START Data to process
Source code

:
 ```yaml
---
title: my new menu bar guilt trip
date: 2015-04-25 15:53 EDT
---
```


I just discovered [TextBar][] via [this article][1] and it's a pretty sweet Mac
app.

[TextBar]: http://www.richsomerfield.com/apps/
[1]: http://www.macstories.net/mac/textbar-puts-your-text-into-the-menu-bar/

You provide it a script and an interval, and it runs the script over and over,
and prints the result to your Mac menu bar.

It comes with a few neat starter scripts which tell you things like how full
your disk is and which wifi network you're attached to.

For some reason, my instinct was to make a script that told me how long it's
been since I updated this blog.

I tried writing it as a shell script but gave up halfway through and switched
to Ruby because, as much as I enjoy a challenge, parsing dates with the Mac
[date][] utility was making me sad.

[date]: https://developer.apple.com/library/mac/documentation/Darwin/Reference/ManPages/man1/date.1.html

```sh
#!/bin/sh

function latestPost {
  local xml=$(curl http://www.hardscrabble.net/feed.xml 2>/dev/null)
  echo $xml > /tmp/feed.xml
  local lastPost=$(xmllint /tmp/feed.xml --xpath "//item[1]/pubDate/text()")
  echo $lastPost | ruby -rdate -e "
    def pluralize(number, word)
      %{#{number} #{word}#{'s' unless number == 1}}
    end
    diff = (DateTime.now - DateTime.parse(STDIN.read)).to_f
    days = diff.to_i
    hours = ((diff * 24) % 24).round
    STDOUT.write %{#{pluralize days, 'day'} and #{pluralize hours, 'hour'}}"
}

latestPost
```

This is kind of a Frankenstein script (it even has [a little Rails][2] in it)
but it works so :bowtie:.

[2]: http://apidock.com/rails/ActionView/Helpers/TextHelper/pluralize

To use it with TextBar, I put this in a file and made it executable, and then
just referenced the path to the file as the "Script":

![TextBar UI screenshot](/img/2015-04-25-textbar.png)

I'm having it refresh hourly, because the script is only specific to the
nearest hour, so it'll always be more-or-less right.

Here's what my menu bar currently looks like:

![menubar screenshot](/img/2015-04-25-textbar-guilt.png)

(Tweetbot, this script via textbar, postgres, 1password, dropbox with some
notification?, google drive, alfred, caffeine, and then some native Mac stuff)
END Data to process
Copy the listing in full, and keep every word exactly as it is.

## [Answer]
Source code

:
 ```yaml
---
title: my new menu bar guilt trip
date: 2015-04-25 15:53 EDT
---
```


I just discovered [TextBar][] via [this article][1] and it's a pretty sweet Mac
app.

[TextBar]: http://www.richsomerfield.com/apps/
[1]: http://www.macstories.net/mac/textbar-puts-your-text-into-the-menu-bar/

You provide it a script and an interval, and it runs the script over and over,
and prints the result to your Mac menu bar.

It comes with a few neat starter scripts which tell you things like how full
your disk is and which wifi network you're attached to.

For some reason, my instinct was to make a script that told me how long it's
been since I updated this blog.

I tried writing it as a shell script but gave up halfway through and switched
to Ruby because, as much as I enjoy a challenge, parsing dates with the Mac
[date][] utility was making me sad.

[date]: https://developer.apple.com/library/mac/documentation/Darwin/Reference/ManPages/man1/date.1.html

```sh
#!/bin/sh

function latestPost {
  local xml=$(curl http://www.hardscrabble.net/feed.xml 2>/dev/null)
  echo $xml > /tmp/feed.xml
  local lastPost=$(xmllint /tmp/feed.xml --xpath "//item[1]/pubDate/text()")
  echo $lastPost | ruby -rdate -e "
    def pluralize(number, word)
      %{#{number} #{word}#{'s' unless number == 1}}
    end
    diff = (DateTime.now - DateTime.parse(STDIN.read)).to_f
    days = diff.to_i
    hours = ((diff * 24) % 24).round
    STDOUT.write %{#{pluralize days, 'day'} and #{pluralize hours, 'hour'}}"
}

latestPost
```

This is kind of a Frankenstein script (it even has [a little Rails][2] in it)
but it works so :bowtie:.

[2]: http://apidock.com/rails/ActionView/Helpers/TextHelper/pluralize

To use it with TextBar, I put this in a file and made it executable, and then
just referenced the path to the file as the "Script":

![TextBar UI screenshot](/img/2015-04-25-textbar.png)

I'm having it refresh hourly, because the script is only specific to the
nearest hour, so it'll always be more-or-less right.

Here's what my menu bar currently looks like:

![menubar screenshot](/img/2015-04-25-textbar-guilt.png)

(Tweetbot, this script via textbar, postgres, 1password, dropbox with some
notification?, google drive, alfred, caffeine, and then some native Mac stuff)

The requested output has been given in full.